• _Instructions to follow_: Filter the records down to the lines that hold the word "projeto", and copy each of those lines.

• _The input_:
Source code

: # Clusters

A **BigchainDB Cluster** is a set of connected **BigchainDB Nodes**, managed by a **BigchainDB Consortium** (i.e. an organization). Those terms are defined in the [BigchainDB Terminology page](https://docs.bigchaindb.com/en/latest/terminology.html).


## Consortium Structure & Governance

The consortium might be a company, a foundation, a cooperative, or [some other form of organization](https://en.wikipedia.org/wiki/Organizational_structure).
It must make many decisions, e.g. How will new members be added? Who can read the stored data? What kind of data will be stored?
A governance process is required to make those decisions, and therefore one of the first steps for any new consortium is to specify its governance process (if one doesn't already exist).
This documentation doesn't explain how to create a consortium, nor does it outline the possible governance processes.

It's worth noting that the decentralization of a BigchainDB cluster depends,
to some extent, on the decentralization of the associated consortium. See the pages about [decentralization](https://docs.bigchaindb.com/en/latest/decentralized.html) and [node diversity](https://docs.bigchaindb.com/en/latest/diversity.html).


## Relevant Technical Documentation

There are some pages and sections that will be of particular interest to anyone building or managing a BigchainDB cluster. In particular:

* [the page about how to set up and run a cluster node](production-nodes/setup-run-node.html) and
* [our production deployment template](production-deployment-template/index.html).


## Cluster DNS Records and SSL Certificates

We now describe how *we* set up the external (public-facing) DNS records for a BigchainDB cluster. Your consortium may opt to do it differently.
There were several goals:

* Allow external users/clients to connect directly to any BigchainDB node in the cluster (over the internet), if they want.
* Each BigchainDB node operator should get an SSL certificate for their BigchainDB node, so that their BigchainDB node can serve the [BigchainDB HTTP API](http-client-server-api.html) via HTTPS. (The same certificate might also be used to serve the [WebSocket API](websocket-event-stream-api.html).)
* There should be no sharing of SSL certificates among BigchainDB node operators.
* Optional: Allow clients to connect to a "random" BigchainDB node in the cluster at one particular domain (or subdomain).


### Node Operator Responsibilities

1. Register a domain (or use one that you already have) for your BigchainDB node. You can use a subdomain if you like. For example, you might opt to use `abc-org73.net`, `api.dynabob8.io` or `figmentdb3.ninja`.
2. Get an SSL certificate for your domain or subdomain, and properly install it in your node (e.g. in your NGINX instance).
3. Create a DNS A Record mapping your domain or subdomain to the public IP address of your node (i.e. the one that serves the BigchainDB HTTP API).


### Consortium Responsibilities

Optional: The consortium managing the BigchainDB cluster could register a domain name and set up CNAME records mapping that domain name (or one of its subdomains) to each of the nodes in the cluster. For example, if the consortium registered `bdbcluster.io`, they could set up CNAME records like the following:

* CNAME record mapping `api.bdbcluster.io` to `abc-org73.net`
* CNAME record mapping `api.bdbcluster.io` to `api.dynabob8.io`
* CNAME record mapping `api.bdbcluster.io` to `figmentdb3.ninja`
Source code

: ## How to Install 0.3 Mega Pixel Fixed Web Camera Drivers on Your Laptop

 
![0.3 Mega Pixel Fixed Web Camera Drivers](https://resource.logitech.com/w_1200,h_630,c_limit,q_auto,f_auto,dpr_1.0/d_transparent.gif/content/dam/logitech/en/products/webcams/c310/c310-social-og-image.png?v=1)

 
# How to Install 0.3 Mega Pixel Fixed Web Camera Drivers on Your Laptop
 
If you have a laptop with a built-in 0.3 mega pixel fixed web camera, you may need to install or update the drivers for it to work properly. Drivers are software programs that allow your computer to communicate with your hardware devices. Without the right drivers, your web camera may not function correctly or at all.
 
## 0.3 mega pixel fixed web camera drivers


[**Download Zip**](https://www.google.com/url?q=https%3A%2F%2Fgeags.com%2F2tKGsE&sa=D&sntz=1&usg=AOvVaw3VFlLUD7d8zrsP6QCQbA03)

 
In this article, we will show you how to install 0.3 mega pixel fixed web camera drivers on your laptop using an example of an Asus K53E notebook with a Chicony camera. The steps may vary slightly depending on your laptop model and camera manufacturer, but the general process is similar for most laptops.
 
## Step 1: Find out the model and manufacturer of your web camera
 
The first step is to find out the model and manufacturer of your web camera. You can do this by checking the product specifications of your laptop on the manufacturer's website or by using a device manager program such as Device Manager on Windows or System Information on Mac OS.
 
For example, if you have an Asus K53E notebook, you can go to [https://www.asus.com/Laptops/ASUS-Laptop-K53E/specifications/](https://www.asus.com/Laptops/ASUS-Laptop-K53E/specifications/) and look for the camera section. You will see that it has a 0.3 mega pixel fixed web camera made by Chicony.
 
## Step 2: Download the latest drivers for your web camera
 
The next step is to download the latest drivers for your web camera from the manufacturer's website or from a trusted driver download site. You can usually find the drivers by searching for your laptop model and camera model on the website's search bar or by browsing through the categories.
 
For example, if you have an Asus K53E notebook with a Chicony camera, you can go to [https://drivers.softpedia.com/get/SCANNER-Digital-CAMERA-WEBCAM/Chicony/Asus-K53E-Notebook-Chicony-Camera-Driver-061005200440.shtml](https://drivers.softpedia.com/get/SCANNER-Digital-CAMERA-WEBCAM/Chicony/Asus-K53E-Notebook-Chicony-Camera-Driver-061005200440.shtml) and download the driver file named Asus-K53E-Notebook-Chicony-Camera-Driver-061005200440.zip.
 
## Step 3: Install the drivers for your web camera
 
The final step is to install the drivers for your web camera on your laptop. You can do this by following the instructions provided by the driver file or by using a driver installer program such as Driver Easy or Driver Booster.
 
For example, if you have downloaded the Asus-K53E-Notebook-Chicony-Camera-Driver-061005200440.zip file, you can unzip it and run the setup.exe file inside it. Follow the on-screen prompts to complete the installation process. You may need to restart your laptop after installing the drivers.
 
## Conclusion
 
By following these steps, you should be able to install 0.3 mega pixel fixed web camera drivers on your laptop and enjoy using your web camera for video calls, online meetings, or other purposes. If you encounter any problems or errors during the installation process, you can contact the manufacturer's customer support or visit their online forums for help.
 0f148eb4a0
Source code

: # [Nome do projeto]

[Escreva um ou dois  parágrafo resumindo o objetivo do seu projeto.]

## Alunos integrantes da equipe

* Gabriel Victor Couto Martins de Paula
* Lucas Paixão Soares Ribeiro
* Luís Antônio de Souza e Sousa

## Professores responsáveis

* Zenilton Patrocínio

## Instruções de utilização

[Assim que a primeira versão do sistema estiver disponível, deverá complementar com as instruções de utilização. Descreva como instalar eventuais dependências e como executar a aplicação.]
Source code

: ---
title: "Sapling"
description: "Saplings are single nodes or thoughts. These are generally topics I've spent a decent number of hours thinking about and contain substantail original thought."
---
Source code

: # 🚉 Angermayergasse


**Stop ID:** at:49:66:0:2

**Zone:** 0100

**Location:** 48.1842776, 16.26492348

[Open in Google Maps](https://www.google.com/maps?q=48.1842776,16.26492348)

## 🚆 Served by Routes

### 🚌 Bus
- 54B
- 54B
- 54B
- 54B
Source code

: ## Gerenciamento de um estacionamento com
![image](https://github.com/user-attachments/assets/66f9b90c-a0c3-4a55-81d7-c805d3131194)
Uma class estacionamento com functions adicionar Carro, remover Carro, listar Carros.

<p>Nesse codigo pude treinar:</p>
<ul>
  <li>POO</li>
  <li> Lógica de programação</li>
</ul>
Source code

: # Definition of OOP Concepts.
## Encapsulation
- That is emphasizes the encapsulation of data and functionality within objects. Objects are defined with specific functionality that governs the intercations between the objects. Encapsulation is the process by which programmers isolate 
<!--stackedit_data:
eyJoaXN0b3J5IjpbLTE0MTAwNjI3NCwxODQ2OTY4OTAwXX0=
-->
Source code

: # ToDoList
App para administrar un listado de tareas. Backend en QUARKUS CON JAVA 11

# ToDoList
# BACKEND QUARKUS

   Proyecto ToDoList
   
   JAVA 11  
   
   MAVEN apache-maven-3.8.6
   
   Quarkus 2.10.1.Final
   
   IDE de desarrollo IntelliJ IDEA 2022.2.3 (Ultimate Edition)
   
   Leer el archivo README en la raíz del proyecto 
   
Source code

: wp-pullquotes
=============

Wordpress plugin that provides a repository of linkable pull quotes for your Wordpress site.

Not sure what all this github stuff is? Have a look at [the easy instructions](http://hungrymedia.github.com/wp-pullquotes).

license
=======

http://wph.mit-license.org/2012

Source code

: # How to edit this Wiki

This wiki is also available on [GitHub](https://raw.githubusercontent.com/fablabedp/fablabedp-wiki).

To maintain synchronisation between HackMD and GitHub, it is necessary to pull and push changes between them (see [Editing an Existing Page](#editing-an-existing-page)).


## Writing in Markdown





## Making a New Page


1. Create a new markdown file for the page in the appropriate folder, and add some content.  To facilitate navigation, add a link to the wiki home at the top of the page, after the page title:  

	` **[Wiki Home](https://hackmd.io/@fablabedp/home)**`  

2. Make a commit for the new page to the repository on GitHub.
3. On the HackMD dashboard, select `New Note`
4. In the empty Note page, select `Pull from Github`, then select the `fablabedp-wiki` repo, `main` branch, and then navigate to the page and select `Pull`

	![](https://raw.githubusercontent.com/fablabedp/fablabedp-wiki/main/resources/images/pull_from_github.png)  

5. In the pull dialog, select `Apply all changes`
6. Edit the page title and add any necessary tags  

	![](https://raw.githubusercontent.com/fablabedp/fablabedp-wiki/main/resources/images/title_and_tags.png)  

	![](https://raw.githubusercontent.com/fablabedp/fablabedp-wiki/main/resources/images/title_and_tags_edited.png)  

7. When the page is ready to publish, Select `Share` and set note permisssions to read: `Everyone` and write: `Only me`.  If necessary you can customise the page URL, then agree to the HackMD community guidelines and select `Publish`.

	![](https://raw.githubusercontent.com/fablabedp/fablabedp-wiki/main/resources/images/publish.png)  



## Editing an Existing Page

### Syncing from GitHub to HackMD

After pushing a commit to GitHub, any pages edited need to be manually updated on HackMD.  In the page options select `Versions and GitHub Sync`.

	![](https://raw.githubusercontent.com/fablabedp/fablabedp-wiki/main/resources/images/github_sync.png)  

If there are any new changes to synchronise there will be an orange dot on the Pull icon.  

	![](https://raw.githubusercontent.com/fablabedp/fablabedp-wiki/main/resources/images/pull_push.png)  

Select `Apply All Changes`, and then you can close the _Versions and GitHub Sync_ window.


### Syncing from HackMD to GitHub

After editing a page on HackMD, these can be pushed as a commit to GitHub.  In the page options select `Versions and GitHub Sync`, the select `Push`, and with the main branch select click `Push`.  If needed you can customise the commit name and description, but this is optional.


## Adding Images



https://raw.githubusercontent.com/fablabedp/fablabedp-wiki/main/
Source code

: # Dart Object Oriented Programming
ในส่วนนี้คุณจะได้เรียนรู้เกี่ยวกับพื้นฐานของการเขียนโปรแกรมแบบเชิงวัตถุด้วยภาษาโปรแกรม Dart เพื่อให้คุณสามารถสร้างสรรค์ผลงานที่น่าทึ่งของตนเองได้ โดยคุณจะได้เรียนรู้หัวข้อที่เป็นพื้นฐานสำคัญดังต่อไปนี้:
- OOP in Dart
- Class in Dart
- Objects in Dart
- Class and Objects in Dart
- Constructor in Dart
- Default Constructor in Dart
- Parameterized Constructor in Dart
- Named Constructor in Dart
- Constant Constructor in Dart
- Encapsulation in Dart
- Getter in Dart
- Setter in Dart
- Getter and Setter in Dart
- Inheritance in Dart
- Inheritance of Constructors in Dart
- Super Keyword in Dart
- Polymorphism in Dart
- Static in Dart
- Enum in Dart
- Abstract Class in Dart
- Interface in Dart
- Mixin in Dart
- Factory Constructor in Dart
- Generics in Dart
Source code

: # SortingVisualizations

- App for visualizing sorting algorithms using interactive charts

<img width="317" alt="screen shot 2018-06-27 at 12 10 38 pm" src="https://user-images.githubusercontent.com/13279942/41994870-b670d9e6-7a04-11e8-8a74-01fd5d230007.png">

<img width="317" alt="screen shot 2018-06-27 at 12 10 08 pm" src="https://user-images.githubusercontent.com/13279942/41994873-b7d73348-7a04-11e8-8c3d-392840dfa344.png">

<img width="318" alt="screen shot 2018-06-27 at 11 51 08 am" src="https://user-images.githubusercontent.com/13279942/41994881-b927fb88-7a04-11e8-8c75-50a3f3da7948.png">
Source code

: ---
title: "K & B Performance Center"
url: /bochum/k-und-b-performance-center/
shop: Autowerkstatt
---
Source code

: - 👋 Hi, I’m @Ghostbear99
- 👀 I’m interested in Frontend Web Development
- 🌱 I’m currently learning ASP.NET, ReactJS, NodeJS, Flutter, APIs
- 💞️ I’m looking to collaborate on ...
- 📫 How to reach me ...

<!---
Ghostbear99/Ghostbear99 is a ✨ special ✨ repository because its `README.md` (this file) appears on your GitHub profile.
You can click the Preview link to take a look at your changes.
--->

• _Exercise answer_:
: # [Nome do projeto]
[Escreva um ou dois  parágrafo resumindo o objetivo do seu projeto.]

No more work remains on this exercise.